*Input material:*
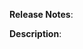 <!--
Thanks for opening a pull request in the metal-stack org! 😻
If you haven't done already, feel free to check our contribution guidelines on docs.metal-stack.io.

If possible, please reference other issues or pull requests. If this PR closes an issue, please add:

Closes #.

If you want to reference other issues, please add:

References:

- ...

If your PR depends on other PRs, please add:

Depends on:

- [ ] ...
-->

**Release Notes**:

<!--
Release Notes

Do you want to add something to the release notes?
Please be aware that the pull request's title will become part of the release notes, so try to make them understandable and choose them wisely.

If your changes contain a breaking change, please add the following section:

## Breaking Change

```BREAKING_CHANGE
Description of the breaking change and what an operator needs to do about it.
```

If your changes contain required actions for operators, please add the following section:

## Required Actions

```ACTIONS_REQUIRED
Description of the required action.
```
-->

**Description**:

<!--
If not already described in a referenced issue, please describe your PR and the motivation behind it. You can also add special notes for the reviewers here, e.g. why you solved the problem in a certain why or give an overview over the your changes and implications. Just try to make life easy for the reviewers.
-->
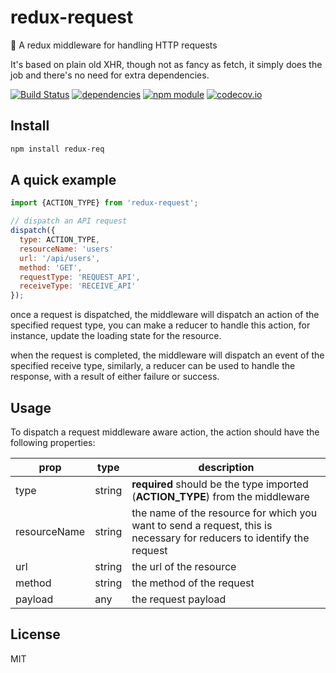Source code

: # redux-request
:beginner: A redux middleware for handling HTTP requests

It's based on plain old XHR, though not as fancy as fetch, it simply does the job and there's no need for extra dependencies.

[![Build Status](https://travis-ci.org/jedirandy/redux-request.svg?branch=master)](https://travis-ci.org/jedirandy/redux-request)
[![dependencies](https://david-dm.org/jedirandy/redux-request.svg)](https://david-dm.org/jedirandy/redux-request)
[![npm module](https://badge.fury.io/js/redux-request.svg)](https://www.npmjs.org/package/redux-request)
[![codecov.io](https://codecov.io/github/jedirandy/redux-request/coverage.svg?branch=master)](https://codecov.io/github/jedirandy/redux-request?branch=master)

## Install
```bash
npm install redux-req
```

## A quick example

```javascript
import {ACTION_TYPE} from 'redux-request';

// dispatch an API request
dispatch({
  type: ACTION_TYPE,
  resourceName: 'users'
  url: '/api/users',
  method: 'GET',
  requestType: 'REQUEST_API',
  receiveType: 'RECEIVE_API'
});

```
once a request is dispatched, the middleware will dispatch an action of the specified request type, you can make a reducer to handle this action, for instance, update the loading state for the resource.

when the request is completed, the middleware will dispatch an event of the specified receive type, similarly, a reducer can be used to handle the response, with a result of either failure or success.

## Usage
To dispatch a request middleware aware action, the action should have the following properties:

| prop | type | description |
| -----| ---- | ----------- |
| type | string | **required** should be the type imported (**ACTION_TYPE**) from the middleware |
| resourceName | string | the name of the resource for which you want to send a request, this is necessary for reducers to identify the request|
| url | string | the url of the resource |
| method | string | the method of the request |
| payload | any | the request payload |

## License
MIT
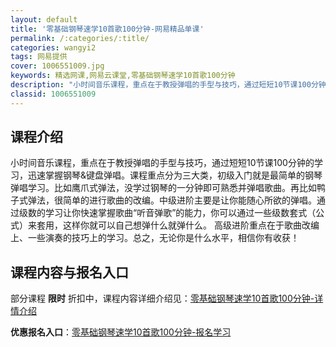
 ```yaml
---
layout: default
title: '零基础钢琴速学10首歌100分钟-网易精品单课'
permalink: /:categories/:title/
categories: wangyi2
tags: 网易提供
cover: 1006551009.jpg
keywords: 精选网课,网易云课堂,零基础钢琴速学10首歌100分钟
description: "小时间音乐课程，重点在于教授弹唱的手型与技巧，通过短短10节课100分钟的学习，迅速掌握钢琴&键盘弹唱。课程重点分为三大类，初级入门就是最简单的钢琴弹唱学习。比如鹰爪式弹法，没学过钢琴的一分"
classid: 1006551009
---
```


## 课程介绍

小时间音乐课程，重点在于教授弹唱的手型与技巧，通过短短10节课100分钟的学习，迅速掌握钢琴&键盘弹唱。课程重点分为三大类，初级入门就是最简单的钢琴弹唱学习。比如鹰爪式弹法，没学过钢琴的一分钟即可熟悉并弹唱歌曲。再比如鸭子式弹法，很简单的进行歌曲的改编。中级进阶主要是让你能随心所欲的弹唱。通过级数的学习让你快速掌握歌曲“听音弹歌”的能力，你可以通过一些级数套式（公式）来套用，这样你就可以自己想弹什么就弹什么。
高级进阶重点在于歌曲改编上、一些演奏的技巧上的学习。总之，无论你是什么水平，相信你有收获！

## 课程内容与报名入口

部分课程 **限时** 折扣中，课程内容详细介绍见：[零基础钢琴速学10首歌100分钟-详情介绍](https://study.163.com/course/introduction/1006551009.htm?share=1&shareId=1025206652&utm_campaign=share&utm_medium=iphoneShare&utm_source=&utm_u=1025206652)

**优惠报名入口**：[零基础钢琴速学10首歌100分钟-报名学习](https://study.163.com/course/introduction/1006551009.htm?share=1&shareId=1025206652&utm_campaign=share&utm_medium=iphoneShare&utm_source=&utm_u=1025206652)

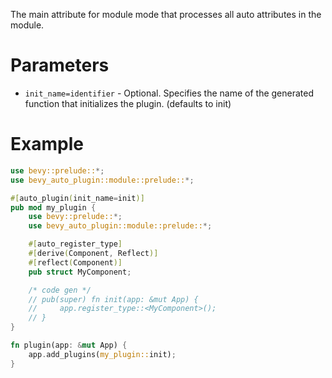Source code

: The main attribute for module mode that processes all auto attributes in the module.

# Parameters
- `init_name=identifier` - Optional. Specifies the name of the generated function that initializes the plugin. (defaults to init)

# Example
```rust
use bevy::prelude::*;
use bevy_auto_plugin::module::prelude::*;

#[auto_plugin(init_name=init)]
pub mod my_plugin {
    use bevy::prelude::*;
    use bevy_auto_plugin::module::prelude::*;

    #[auto_register_type]
    #[derive(Component, Reflect)]
    #[reflect(Component)]
    pub struct MyComponent;

    /* code gen */
    // pub(super) fn init(app: &mut App) {  
    //     app.register_type::<MyComponent>();
    // }
}

fn plugin(app: &mut App) {
    app.add_plugins(my_plugin::init);
}
```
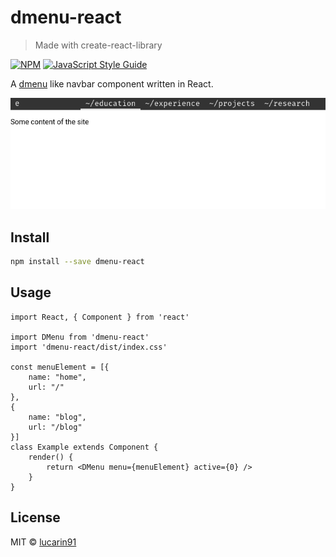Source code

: # dmenu-react

> Made with create-react-library

[![NPM](https://img.shields.io/npm/v/dmenu-react.svg)](https://www.npmjs.com/package/dmenu-react) [![JavaScript Style Guide](https://img.shields.io/badge/code_style-standard-brightgreen.svg)](https://standardjs.com)

A [dmenu](https://tools.suckless.org/dmenu/) like navbar component written in React.

![example](./dmenu_example.png)

## Install

```bash
npm install --save dmenu-react
```

## Usage

```tsx
import React, { Component } from 'react'

import DMenu from 'dmenu-react'
import 'dmenu-react/dist/index.css'

const menuElement = [{
    name: "home",
    url: "/"
},
{
    name: "blog",
    url: "/blog"
}]
class Example extends Component {
    render() {
        return <DMenu menu={menuElement} active={0} />
    }
}
```

## License

MIT © [lucarin91](https://github.com/lucarin91)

*Exercise description:* Search the listing above for "package" and copy every line that holds it.

*Answer space:*
[![npm module](https://badge.fury.io/js/redux-request.svg)](https://www.npmjs.org/package/redux-request)
[![NPM](https://img.shields.io/npm/v/dmenu-react.svg)](https://www.npmjs.com/package/dmenu-react) [![JavaScript Style Guide](https://img.shields.io/badge/code_style-standard-brightgreen.svg)](https://standardjs.com)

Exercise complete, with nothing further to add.